### Exercise description:
Could you return the data that follows exactly, minus the images?

(Stored data entries)
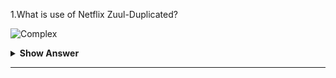 1.What is use of Netflix Zuul-Duplicated?

![Complex](<https://raw.githubusercontent.com/revaturelabs/interviewquestions/aef8eff919a3b083089641381ed9a9101ed21fba/ComplexityTags/Complex%20(2).svg>)

<details markdown="1"> <summary> <b> Show Answer </b> </summary>

<blockquote markdown="1"> 
    
- Netflix Zuul is an API Gateway server.
- Zuul Server dynamically routes the requests to the respective backend microservice application.
- For Example, all request starting with /api/account are mapped to account service and those starting with /api/sales are mapped to the sales service.
- It works as a front door for all the requests.
- Zuul is built to enable dynamic routing, monitoring, resiliency, and security.
- Zuul is a JVM-based router and server-side load balancer from Netflix.
</blockquote>

</details>

---
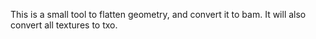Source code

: This is a small tool to flatten geometry, and convert it to bam. It will also convert all textures to
txo.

### Your response:
 1.What is use of Netflix Zuul-Duplicated?

![Complex](<https://raw.githubusercontent.com/revaturelabs/interviewquestions/aef8eff919a3b083089641381ed9a9101ed21fba/ComplexityTags/Complex%20(2).svg>)

<details markdown="1"> <summary> <b> Show Answer </b> </summary>

<blockquote markdown="1"> 
    
- Netflix Zuul is an API Gateway server.
- Zuul Server dynamically routes the requests to the respective backend microservice application.
- For Example, all request starting with /api/account are mapped to account service and those starting with /api/sales are mapped to the sales service.
- It works as a front door for all the requests.
- Zuul is built to enable dynamic routing, monitoring, resiliency, and security.
- Zuul is a JVM-based router and server-side load balancer from Netflix.
</blockquote>

</details>

---
Source code

: This is a small tool to flatten geometry, and convert it to bam. It will also convert all textures to
txo.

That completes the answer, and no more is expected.